# Problem details
Transcribe the full listing without changing a word, and omit its pictures.

● ● ● ● ● ● ●

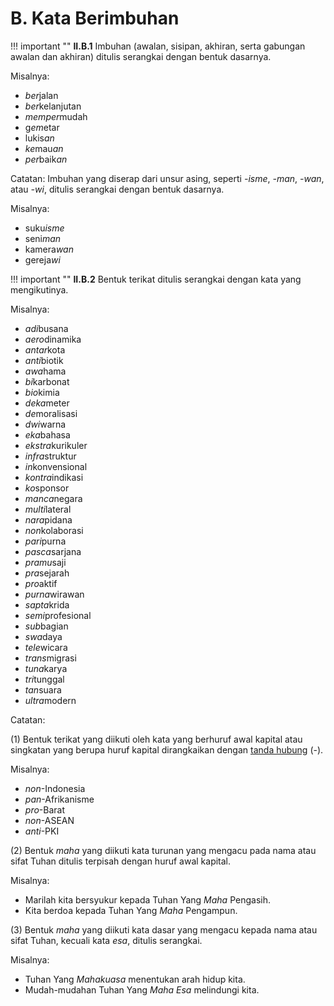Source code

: # B. Kata Berimbuhan

!!! important ""
	**II.B.1** Imbuhan (awalan, sisipan, akhiran, serta gabungan awalan dan akhiran) ditulis serangkai dengan bentuk dasarnya.

Misalnya:

- *ber*jalan
- *ber*kelanjutan
- *memper*mudah
- g*em*etar
- lukis*an*
- *ke*mau*an*
- *per*baik*an*

Catatan:
Imbuhan yang diserap dari unsur asing, seperti *-isme*, *-man*, *-wan*, atau *-wi*, ditulis serangkai dengan bentuk dasarnya.

Misalnya:

- suku*isme*
- seni*man*
- kamera*wan*
- gereja*wi*

!!! important ""
	**II.B.2** Bentuk terikat ditulis serangkai dengan kata yang mengikutinya.

Misalnya:

- *adi*busana
- *aero*dinamika
- *antar*kota
- *anti*biotik
- *awa*hama
- *bi*karbonat
- *bio*kimia
- *deka*meter
- *de*moralisasi
- *dwi*warna
- *eka*bahasa
- *ekstra*kurikuler
- *infra*struktur
- *in*konvensional
- *kontra*indikasi
- *ko*sponsor
- *manca*negara
- *multi*lateral
- *nara*pidana
- *non*kolaborasi
- *pari*purna
- *pasca*sarjana
- *pramu*saji
- *pra*sejarah
- *pro*aktif
- *purna*wirawan
- *sapta*krida
- *semi*profesional
- *sub*bagian
- *swa*daya
- *tele*wicara
- *trans*migrasi
- *tuna*karya
- *tri*tunggal
- *tan*suara
- *ultra*modern

Catatan:

(1) Bentuk terikat yang diikuti oleh kata yang berhuruf awal kapital atau singkatan yang berupa huruf kapital dirangkaikan dengan [tanda hubung](../tanda-baca/tanda-hubung) (-).

Misalnya:

- *non*-Indonesia
- *pan*-Afrikanisme
- *pro*-Barat
- *non*-ASEAN
- *anti*-PKI

(2) Bentuk *maha* yang diikuti kata turunan yang mengacu pada nama atau sifat Tuhan ditulis terpisah dengan huruf awal kapital.

Misalnya:

- Marilah kita bersyukur kepada Tuhan Yang *Maha* Pengasih.
- Kita berdoa kepada Tuhan Yang *Maha* Pengampun.

(3) Bentuk *maha* yang diikuti kata dasar yang mengacu kepada nama atau sifat Tuhan, kecuali kata *esa*, ditulis serangkai.

Misalnya:

- Tuhan Yang *Mahakuasa* menentukan arah hidup kita.
- Mudah-mudahan Tuhan Yang *Maha Esa* melindungi kita.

● ● ● ● ● ● ●

# Answer space
Source code

: # B. Kata Berimbuhan

!!! important ""
	**II.B.1** Imbuhan (awalan, sisipan, akhiran, serta gabungan awalan dan akhiran) ditulis serangkai dengan bentuk dasarnya.

Misalnya:

- *ber*jalan
- *ber*kelanjutan
- *memper*mudah
- g*em*etar
- lukis*an*
- *ke*mau*an*
- *per*baik*an*

Catatan:
Imbuhan yang diserap dari unsur asing, seperti *-isme*, *-man*, *-wan*, atau *-wi*, ditulis serangkai dengan bentuk dasarnya.

Misalnya:

- suku*isme*
- seni*man*
- kamera*wan*
- gereja*wi*

!!! important ""
	**II.B.2** Bentuk terikat ditulis serangkai dengan kata yang mengikutinya.

Misalnya:

- *adi*busana
- *aero*dinamika
- *antar*kota
- *anti*biotik
- *awa*hama
- *bi*karbonat
- *bio*kimia
- *deka*meter
- *de*moralisasi
- *dwi*warna
- *eka*bahasa
- *ekstra*kurikuler
- *infra*struktur
- *in*konvensional
- *kontra*indikasi
- *ko*sponsor
- *manca*negara
- *multi*lateral
- *nara*pidana
- *non*kolaborasi
- *pari*purna
- *pasca*sarjana
- *pramu*saji
- *pra*sejarah
- *pro*aktif
- *purna*wirawan
- *sapta*krida
- *semi*profesional
- *sub*bagian
- *swa*daya
- *tele*wicara
- *trans*migrasi
- *tuna*karya
- *tri*tunggal
- *tan*suara
- *ultra*modern

Catatan:

(1) Bentuk terikat yang diikuti oleh kata yang berhuruf awal kapital atau singkatan yang berupa huruf kapital dirangkaikan dengan [tanda hubung](../tanda-baca/tanda-hubung) (-).

Misalnya:

- *non*-Indonesia
- *pan*-Afrikanisme
- *pro*-Barat
- *non*-ASEAN
- *anti*-PKI

(2) Bentuk *maha* yang diikuti kata turunan yang mengacu pada nama atau sifat Tuhan ditulis terpisah dengan huruf awal kapital.

Misalnya:

- Marilah kita bersyukur kepada Tuhan Yang *Maha* Pengasih.
- Kita berdoa kepada Tuhan Yang *Maha* Pengampun.

(3) Bentuk *maha* yang diikuti kata dasar yang mengacu kepada nama atau sifat Tuhan, kecuali kata *esa*, ditulis serangkai.

Misalnya:

- Tuhan Yang *Mahakuasa* menentukan arah hidup kita.
- Mudah-mudahan Tuhan Yang *Maha Esa* melindungi kita.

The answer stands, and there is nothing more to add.